How long will it be before Senators Kennedy, Bingaman, and Daschle hold
hearings on the "irresponsible corporations" that pay tens of millions of
dollars to professional athletes? Or are athletes a "protected group,"
leaving CEOs as their sole target? If not, which Senate Subcommittee will
determine the "responsible" pay level for a good CEO with 30% pretax
profit, as compared to a good pitcher with a 1.05 earned run average? These
questions highlight the absurdity of trying to replace free market pricing
with the responsible-corporation claptrap proposed by Bingaman, Daschle,
Kennedy, and Reich.
In conclusion, please consider these two points: First, Cypress is run
under a set of carefully considered moral principles, which rightly include
making a profit as a primary objective. Second, there is a fundamental
difference between your organization's right to vote its conscience and the
use of coercion by the federal government to force arbitrary "corporate
responsibilities" on America's businesses and shareholders.

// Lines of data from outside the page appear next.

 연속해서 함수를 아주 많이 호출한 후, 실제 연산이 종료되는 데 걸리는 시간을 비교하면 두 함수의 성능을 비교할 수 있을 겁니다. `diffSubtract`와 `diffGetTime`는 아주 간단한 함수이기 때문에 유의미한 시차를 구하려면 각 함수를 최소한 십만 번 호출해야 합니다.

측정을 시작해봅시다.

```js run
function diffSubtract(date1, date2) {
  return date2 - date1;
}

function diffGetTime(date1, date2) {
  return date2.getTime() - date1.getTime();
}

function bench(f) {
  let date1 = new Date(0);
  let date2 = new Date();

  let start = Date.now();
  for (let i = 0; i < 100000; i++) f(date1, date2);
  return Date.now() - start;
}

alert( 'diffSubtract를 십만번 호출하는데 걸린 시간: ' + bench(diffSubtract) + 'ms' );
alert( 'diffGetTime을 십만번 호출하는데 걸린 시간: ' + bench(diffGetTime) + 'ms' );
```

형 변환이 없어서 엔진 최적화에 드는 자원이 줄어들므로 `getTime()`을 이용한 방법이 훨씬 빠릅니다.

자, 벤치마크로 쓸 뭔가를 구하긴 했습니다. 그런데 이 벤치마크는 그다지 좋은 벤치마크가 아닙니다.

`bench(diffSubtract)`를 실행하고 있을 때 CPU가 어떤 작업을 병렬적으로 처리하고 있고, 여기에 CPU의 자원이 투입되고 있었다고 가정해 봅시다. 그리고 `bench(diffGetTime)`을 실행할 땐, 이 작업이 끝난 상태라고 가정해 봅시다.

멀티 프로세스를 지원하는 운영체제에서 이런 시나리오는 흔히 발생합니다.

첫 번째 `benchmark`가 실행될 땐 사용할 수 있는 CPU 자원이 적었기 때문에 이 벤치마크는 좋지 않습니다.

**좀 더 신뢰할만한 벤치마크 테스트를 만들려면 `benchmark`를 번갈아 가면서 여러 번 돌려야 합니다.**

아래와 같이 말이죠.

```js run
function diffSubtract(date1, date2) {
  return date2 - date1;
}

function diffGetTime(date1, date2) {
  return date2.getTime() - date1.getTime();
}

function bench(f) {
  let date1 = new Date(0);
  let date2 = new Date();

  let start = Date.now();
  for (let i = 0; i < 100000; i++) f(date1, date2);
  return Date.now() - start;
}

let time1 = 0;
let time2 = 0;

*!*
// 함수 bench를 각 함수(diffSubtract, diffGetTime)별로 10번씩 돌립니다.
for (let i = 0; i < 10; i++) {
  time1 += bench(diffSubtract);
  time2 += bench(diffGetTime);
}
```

Cypress stands for personal and economic freedom, for free minds and free
markets, a position irrevocably in opposition to the immoral attempt by
coercive utopians to mandate even more government control over America's
economy. With regard to our shareholders who exercise their right to vote
according to a social agenda, we suggest that they reconsider whether or
not their strategy will do net good -- after all of the real costs are
considered.
Sincerely,
T.J. Rodgers
President CEO
|
104.73 | | MROA::YANNEKIS | Hi, I'm a 10 year NOTES addict | Tue Jul 23 1996 11:08 | 9 |
|
re .72
We have individual stocks in a few companies and shareholder proposals
such as the one in .72 are now the norm with each proxy we receive.
Actually multiple proposals are the norm.
Greg
|
104.74 | | WAHOO::LEVESQUE | you don't love me, pretty baby | Tue Jul 23 1996 11:09 | 3 |
| re: .72
<applause>
|
104.75 | | POLAR::RICHARDSON | Perpetual Glenn | Tue Jul 23 1996 11:22 | 1 |
| Sounds like a great company to work for.
|
104.76 | for real? | OTOOA::CROOK | Your Ad Here! | Tue Jul 23 1996 13:15 | 2 |
| Sounds like a great place alright, does anybody have any first hand
experience with them they can tell us about?